|Sir Elton conquers Tobago |
By VASHTY MAHARAJ Tuesday, May 1 2007
AFTER weeks of gay-bashing by some pastors who were against his performance, which left an air of unease in the sister-isle, international pop icon Sir Elton John conquered Tobago at the Plymouth Jazz Festival on Sunday, in a 90-minute performance that left some in tears and others dancing in gay abandon to his music.
Sir Elton’s performance brought the curtain down on the three-day festival which saw some of pop and rhythm and blues’ hottest international acts performing before thousands. On Sunday, the crowd was estimated at 15,000 and every single one of them was held captive by Sir Elton’s music.
Some shed tears, others stood on their seats, some swayed to the music, some went into full ballroom dancing. And everywhere you could hear them singing along as if Sir Elton walked with his own choir for the night.
Yes, somewhere out there someone was saying a prayer for the soul of the man, but it was Sir Elton’s night. He came, he sang and he conquered. And his soul, well it was alive and well and in full song.
Wearing a massive cross around his neck as if in refutation of all the drama that had gone before, Elton John kicked off his performance with “Philadelphia Freedom” followed in swift order by super hits including “Benny and the Jets”, “Daniel”, an amazing rendition of “Rocket man”, “Candle In The Wind”, “Sacrifice” and others.
Dressed in black tails and adorned in what must have been thousands of US dollars worth of jewelry, the “piano man” performed for a solid one-and-a-half hours, his voice as clear and strong as it ever was, the resonant tones bringing all to their feet as together they went on a musical journey with him.
Roars of approval went up for each and every song as the audience connected with times and spaces in their lives.
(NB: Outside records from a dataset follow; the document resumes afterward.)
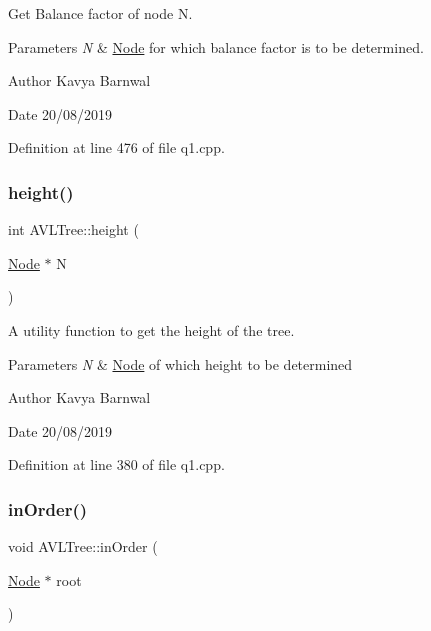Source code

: Get Balance factor of node N. 
\begin{DoxyParams}{Parameters}
{\em N} & \hyperlink{class_node}{Node} for which balance factor is to be determined. \\
\hline
\end{DoxyParams}
\begin{DoxyAuthor}{Author}
Kavya Barnwal 
\end{DoxyAuthor}
\begin{DoxyDate}{Date}
20/08/2019 
\end{DoxyDate}


Definition at line 476 of file q1.\+cpp.

\mbox{\label{class_a_v_l_tree_a96cbfc11d7b61204423d22d4dec3cb39}} 
\subsubsection{\texorpdfstring{height()}{height()}}
{\footnotesize\ttfamily int A\+V\+L\+Tree\+::height (\begin{DoxyParamCaption}\item[{\hyperlink{class_node}{Node} $\ast$}]{N }\end{DoxyParamCaption})\hspace{0.3cm}{\ttfamily [inline]}}

A utility function to get the height of the tree. 
\begin{DoxyParams}{Parameters}
{\em N} & \hyperlink{class_node}{Node} of which height to be determined \\
\hline
\end{DoxyParams}
\begin{DoxyAuthor}{Author}
Kavya Barnwal 
\end{DoxyAuthor}
\begin{DoxyDate}{Date}
20/08/2019 
\end{DoxyDate}


Definition at line 380 of file q1.\+cpp.

\mbox{\label{class_a_v_l_tree_a3dc3f18fce5d4124bfb94eb6cfa2e400}} 
\subsubsection{\texorpdfstring{in\+Order()}{inOrder()}}
{\footnotesize\ttfamily void A\+V\+L\+Tree\+::in\+Order (\begin{DoxyParamCaption}\item[{\hyperlink{class_node}{Node} $\ast$}]{root }\end{DoxyParamCaption})\hspace{0.3cm}{\ttfamily [inline]}}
When Elton sang his life-affirming hit “I’m Still Standing” people were on their feet with hands in the air as if acknowledging that indeed he had survived and triumphed. And after his signature finale songs of “The Bitch is Back” and “Saturday Night’s Alright”, Elton returned to the stage for an encore performance with “Your Song” which he dedicated to the Caribbean people and particularly those from Montserrat where he had written the words and music. As he sang the poignant words “I hope you don’t mind that I put down in words, how wonderful life is while you’re in the world,” the crowd screamed in appreciation, returning the compliment.
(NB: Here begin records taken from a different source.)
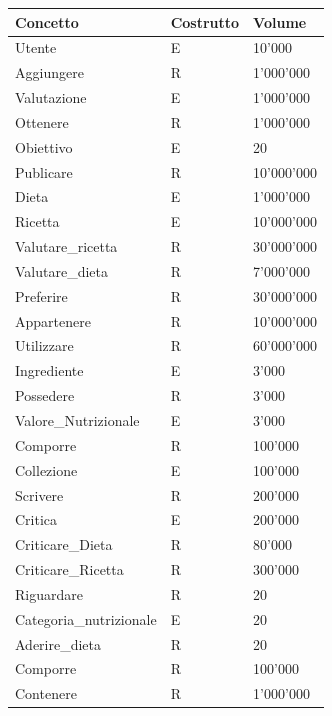 ﻿\documentclass[a4paper,12pt]{report}
\begin{document}
\begin{table}[H]
\center
    \begin{tabular}{ |p{1.7in}|p{0.8in}|p{1.4in}| }
        \hline
        Concetto  & Costrutto  & Volume \\
        \hline
        Utente   & E  & 10'000  \\
        Aggiungere   & R  & 1'000'000   \\
        Valutazione   & E   & 1'000'000    \\
        Ottenere & R&  1'000'000 \\
        Obiettivo & E& 20\\
        Publicare & R& 10'000'000\\
        Dieta & E& 1'000'000\\
        Ricetta & E& 10'000'000 \\
        Valutare\_ricetta & R& 30'000'000\\
        Valutare\_dieta &R & 7'000'000\\
        Preferire & R& 30'000'000\\
        Appartenere & R& 10'000'000\\
        Utilizzare & R& 60'000'000\\
        Ingrediente & E& 3'000\\
        Possedere & R& 3'000\\
        Valore\_Nutrizionale & E& 3'000\\
        Comporre & R& 100'000\\
        Collezione & E& 100'000\\
        Scrivere & R& 200'000 \\
        Critica & E& 200'000\\
        Criticare\_Dieta & R& 80'000 \\
        Criticare\_Ricetta & R& 300'000\\
        Riguardare & R& 20\\
        Categoria\_nutrizionale & E&20 \\
        Aderire\_dieta & R& 20\\
        Comporre & R& 100'000\\
        Contenere & R& 1'000'000\\
        \hline
    \end{tabular}  
\end{table}
\end{document}
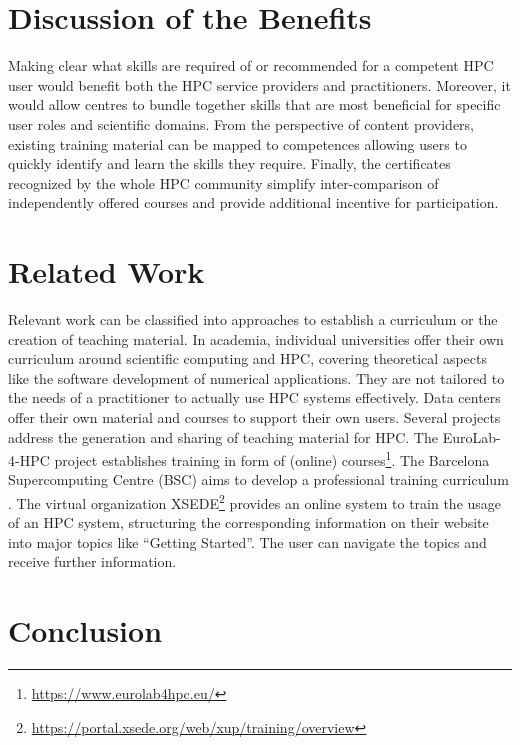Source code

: \documentclass[jocse]{jocseart}
\newcommand{\jk}[1]{\todo[inline]{TODO: #1}}
\begin{document}
\section{Discussion of the Benefits}

Making clear what skills are required of or recommended for a competent HPC user would benefit both the HPC service providers and practitioners.
Moreover, it would allow centres to bundle together skills that are most beneficial for specific user roles and scientific domains.
From the perspective of content providers, existing training material can be mapped to competences allowing users to quickly identify and learn the skills they require.
Finally, the certificates recognized by the whole HPC community simplify inter-comparison of independently offered courses and provide additional incentive for participation.


\section{Related Work}
\jk{Please everyone!}

Relevant work can be classified into approaches to establish a curriculum or the creation of teaching material.
In academia, individual universities offer their own curriculum around scientific computing and HPC, covering theoretical aspects like the software development of numerical applications.
They are not tailored to the needs of a practitioner to actually use HPC systems effectively.
Data centers offer their own material and courses to support their own users.
Several projects address the generation and sharing of teaching material for HPC.
The EuroLab-4-HPC project establishes training in form of (online) courses\footnote{\url{https://www.eurolab4hpc.eu/}}.
The Barcelona Supercomputing Centre (BSC) aims to develop a professional training curriculum \cite{sancho2016bsc}.
The virtual organization XSEDE\footnote{\url{https://portal.xsede.org/web/xup/training/overview}} provides an online system to train the usage of an HPC system, structuring the corresponding information on their website into major topics like “Getting Started”.
The user can navigate the topics and receive further information.

\section{Conclusion}
\end{document}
The night belonged to Elton. He was the man they all came to see, all 15,000 of them. But, of course there were the other performances of the night that also blew the crowd away.
Al Green was the first international act on stage and he decided it was time for a Tobago revival as he called on the crowd to say “Amen” and made frequent references to Jesus. The pastor also did a rendition of “Amazing Grace” along with some of his hits, reminding the crowd that many of them had been conceived to the sound of his music.
Earth Wind & Fire erupted onto the stage with an energy and passion that amazed and stunned the audience given the amount of time that they have been around. Machel Montano whose soca energy is already legendary in this country was also a hit and although he lost most of the crowd after Sir Elton’s performance, and the more than one hour-long delay between sets, it was he more than anyone else, who had the unruly VIP section practically pushing down the barriers at the stage as they wined and jammed to his frenetic melodies.